Yes indeed it is in the loop you can see how worn it’s gotten from hanging from something


----------



## treeguyfred (Mar 9, 2021)

ROBBYBOBBY64 said:


> Love that bell. Brass right?


I love that bell too, but My thoughts on it, by the photos, makes me think it is bronze or much lower alloy than brass  because of the graininess (if that's a word). Still such a sweet bell to find!
~Fred


----------



## ROBBYBOBBY64 (Mar 10, 2021)

treeguyfred said:


> I love that bell too, but My thoughts on it, by the photos, makes me think it is bronze or much lower alloy than brass  because of the graininess (if that's a word). Still such a sweet bell to find!
> ~Fred


I picture an old store with a bell that rings when the door is opened. Old school!
ROBBYBOBBY64.


----------



## ArmyDigger (Mar 10, 2021)

ROBBYBOBBY64 said:


> I picture an old store with a bell that rings when the door is opened. Old school!
> ROBBYBOBBY64.


or maybe the bell a mother would ring to tell the kids to come in for supper or a small school bell but a storebell is cool as well


----------



## ROBBYBOBBY64 (Mar 10, 2021)

treeguyfred said:


> I love that bell too, but My thoughts on it, by the photos, makes me think it is bronze or much lower alloy than brass  because of the graininess (if that's a word). Still such a sweet bell to find!
> ~Fred


That makes more sense. I saw the green oxidation and wasn't thinking about brass. Brass a mixture of copper, zinc and iron. Another possible material would be naval brass a mixture of copper zinc and tin resistant to sea water and corrosion.
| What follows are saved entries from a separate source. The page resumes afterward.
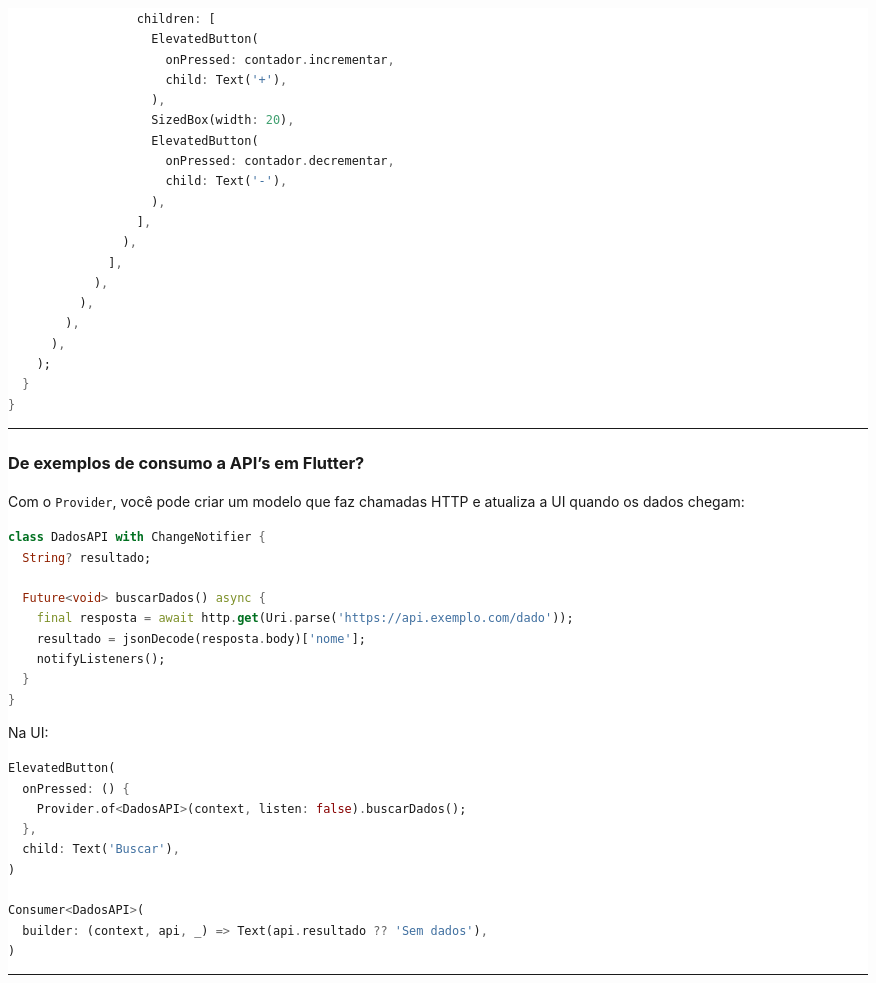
 ```dart
                  children: [
                    ElevatedButton(
                      onPressed: contador.incrementar,
                      child: Text('+'),
                    ),
                    SizedBox(width: 20),
                    ElevatedButton(
                      onPressed: contador.decrementar,
                      child: Text('-'),
                    ),
                  ],
                ),
              ],
            ),
          ),
        ),
      ),
    );
  }
}
```

---

### De exemplos de consumo a API’s em Flutter?

Com o `Provider`, você pode criar um modelo que faz chamadas HTTP e atualiza a UI quando os dados chegam:

```dart
class DadosAPI with ChangeNotifier {
  String? resultado;

  Future<void> buscarDados() async {
    final resposta = await http.get(Uri.parse('https://api.exemplo.com/dado'));
    resultado = jsonDecode(resposta.body)['nome'];
    notifyListeners();
  }
}
```

Na UI:

```dart
ElevatedButton(
  onPressed: () {
    Provider.of<DadosAPI>(context, listen: false).buscarDados();
  },
  child: Text('Buscar'),
)

Consumer<DadosAPI>(
  builder: (context, api, _) => Text(api.resultado ?? 'Sem dados'),
)
```

---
Because of the condition, i would say it is brass.
ROBBYBOBBY64.


----------



## ROBBYBOBBY64 (Mar 10, 2021)

ArmyDigger said:


> or maybe the bell a mother would ring to tell the kids to come in for supper or a small school bell but a storebell is cool as well


I picture a big triangle to call kids for supper and a big wooden handled bell for school. 
ROBBYBOBBY64.


----------



## treeguyfred (Mar 10, 2021)

ArmyDigger said:


> the bell a mother would ring to tell the kids to come in for supper


I RAN HOME TO THE COW BELL CALL! LOL!


----------